Regarding one of his other pet electoral agenda items, the Glendale Unified School District: “I’m waiting until mid-summer when the March test scores for GUSD are released, and to learn how the school district deals with its financial difficulties. To save money, they have gotten rid of seventh period. Students are suffering because their curriculum is being removed. The next round of test results should show the effectiveness of this decision. And I’m waiting to see if they put out a bond measure to raise our property taxes to get more money, the same as Glendale College.”
“I’m also running for the Executive Board of the LA Republican Party,” he relates.
“My congressional office campaign made huge progress because, in my district, there are only 16 percent registered Republicans, but we got 32 percent of the votes, effectively doubling the Republican turnout,” he says.
“The Republican Party is lost in California,” Balekian continues, “because they keep harping on socially conservative issues, whereas my whole point is to allow the voters to define the problem and then identify as Republican because we want to craft a solution that doesn’t involve the government taking over our lives. It involves people in local control figuring out the solution. My platform is to tell the LA GOP, look, we ran a very non-traditional campaign with a non-traditional Republican candidate, and we doubled what was expected of us. We’re going to try to reform the Republican Party from within, to modernize it and adapt it to the current climate of what people want, which is public safety, lower taxes and government staying out of our personal lives.

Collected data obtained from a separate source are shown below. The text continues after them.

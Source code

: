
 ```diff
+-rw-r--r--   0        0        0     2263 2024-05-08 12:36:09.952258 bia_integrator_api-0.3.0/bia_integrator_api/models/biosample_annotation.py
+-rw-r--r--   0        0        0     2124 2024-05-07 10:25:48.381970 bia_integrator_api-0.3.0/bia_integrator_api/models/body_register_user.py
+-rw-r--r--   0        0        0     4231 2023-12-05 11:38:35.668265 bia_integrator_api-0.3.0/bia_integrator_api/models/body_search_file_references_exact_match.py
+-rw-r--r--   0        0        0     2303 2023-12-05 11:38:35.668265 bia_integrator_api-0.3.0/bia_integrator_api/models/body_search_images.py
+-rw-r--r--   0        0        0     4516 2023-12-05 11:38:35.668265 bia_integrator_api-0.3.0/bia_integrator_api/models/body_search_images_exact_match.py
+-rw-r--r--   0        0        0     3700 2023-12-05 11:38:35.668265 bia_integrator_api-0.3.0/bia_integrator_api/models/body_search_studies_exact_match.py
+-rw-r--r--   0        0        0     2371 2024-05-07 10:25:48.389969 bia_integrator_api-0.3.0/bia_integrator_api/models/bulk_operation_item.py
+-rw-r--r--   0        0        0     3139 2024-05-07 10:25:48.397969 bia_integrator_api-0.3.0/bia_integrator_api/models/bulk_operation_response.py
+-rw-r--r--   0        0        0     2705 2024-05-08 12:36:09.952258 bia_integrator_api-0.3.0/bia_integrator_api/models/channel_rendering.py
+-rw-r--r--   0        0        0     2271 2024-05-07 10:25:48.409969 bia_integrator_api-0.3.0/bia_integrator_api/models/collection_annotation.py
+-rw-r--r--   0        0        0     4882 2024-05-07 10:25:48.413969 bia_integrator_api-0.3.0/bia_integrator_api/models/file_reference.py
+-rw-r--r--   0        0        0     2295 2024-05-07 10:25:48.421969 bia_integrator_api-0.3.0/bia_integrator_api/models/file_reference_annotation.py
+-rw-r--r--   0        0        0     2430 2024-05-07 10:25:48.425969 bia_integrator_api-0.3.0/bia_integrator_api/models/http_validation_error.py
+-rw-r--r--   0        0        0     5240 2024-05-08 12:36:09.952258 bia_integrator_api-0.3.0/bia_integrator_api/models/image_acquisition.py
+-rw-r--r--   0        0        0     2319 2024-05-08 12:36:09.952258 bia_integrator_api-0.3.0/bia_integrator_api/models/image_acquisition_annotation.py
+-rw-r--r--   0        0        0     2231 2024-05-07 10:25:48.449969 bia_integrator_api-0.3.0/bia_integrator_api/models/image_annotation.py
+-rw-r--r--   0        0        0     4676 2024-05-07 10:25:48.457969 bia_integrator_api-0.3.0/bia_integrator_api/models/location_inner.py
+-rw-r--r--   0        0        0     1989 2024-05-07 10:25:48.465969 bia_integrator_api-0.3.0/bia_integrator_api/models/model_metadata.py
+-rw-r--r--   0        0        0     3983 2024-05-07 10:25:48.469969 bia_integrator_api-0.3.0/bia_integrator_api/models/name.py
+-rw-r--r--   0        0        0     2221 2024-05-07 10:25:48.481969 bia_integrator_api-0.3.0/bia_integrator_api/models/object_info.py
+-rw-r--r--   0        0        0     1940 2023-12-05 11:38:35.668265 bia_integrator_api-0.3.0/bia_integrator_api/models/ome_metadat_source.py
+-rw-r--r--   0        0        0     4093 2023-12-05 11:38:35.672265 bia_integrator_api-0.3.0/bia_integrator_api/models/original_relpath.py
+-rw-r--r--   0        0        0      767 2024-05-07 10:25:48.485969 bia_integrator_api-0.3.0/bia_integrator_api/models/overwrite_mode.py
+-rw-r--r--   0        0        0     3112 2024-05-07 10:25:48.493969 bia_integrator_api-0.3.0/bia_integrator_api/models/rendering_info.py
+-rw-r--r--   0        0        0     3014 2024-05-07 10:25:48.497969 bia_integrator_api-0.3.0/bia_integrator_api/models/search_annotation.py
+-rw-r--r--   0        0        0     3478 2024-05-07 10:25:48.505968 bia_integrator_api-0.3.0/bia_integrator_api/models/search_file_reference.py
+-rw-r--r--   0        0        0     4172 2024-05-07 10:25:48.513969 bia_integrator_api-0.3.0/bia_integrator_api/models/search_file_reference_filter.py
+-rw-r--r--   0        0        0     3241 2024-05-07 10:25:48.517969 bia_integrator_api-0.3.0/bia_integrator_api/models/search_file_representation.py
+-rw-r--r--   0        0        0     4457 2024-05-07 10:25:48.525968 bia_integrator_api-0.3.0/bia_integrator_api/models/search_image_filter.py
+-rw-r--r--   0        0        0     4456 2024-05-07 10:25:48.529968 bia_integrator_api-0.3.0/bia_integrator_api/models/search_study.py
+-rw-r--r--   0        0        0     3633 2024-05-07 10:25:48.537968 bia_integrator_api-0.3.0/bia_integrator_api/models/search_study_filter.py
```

“What we found is the more moderate people tend not to speak up for a variety of reasons,” he continues.
“If we look at the turnout data, a lot of the people who should have voted for me, like the Armenians, did not turn out.”
Of his unsuccessful campaign, Balekian states, “Our non-traditional platform was actually based on a traditional 1980s and 1990s California Deukmejian-style platform. Deukmejian would have been completely eye-to-eye with my platform of law and order, keeping the government out of my bank account and my personal life. But that mindset has drifted, and that is why the Republican Party is a shell of its former self in California because they did not adapt and evolve with the times.”
Balekian believes the Democratic Party has been lurching to the left, and California Republicans need to offer a viable alternative to what he calls “that hyper-progressive platform.”
His intention with the LA GOP position is to provide a modernized, evolved alternative to the “woke progressive California Democratic Party, and then woo over the more moderate, centrist Democrats.”
He also has a beef with the California Republican Assembly, which is “arguably more socially conservative and wanting to bring the party more toward the religious conservative side.”
“There’s an attempt to reinvigorate the Republican Party,” says Balekian, “by pulling it more to the right, whereas I want to pull it firmly towards the low tax, low government intrusion side.”
However, all his future efforts may have to be tempered in favor of self-preservation.
Of his former campaign, he states, “We worked too hard just to let it go by the wayside, but at this point, we are very wary of throwing more of ourselves into it without being a bit more efficient with our time and efforts.”
“My husband and I are absolutely exhausted,” he relates.
“I am no longer Alex, The Candidate. I am simply Alex. It was definitely a disruption to our home life, a large amount of energy and resources to invest, not just monetarily but health-wise. Immediately after the election, I got sick twice, very ill with bronchitis. That’s what happens when you burn the candle at both ends. We’ve learned a lot, especially not to shoulder the burden by ourselves but to nurture and recruit support from the community and assemble a tribe of people who share the cause.”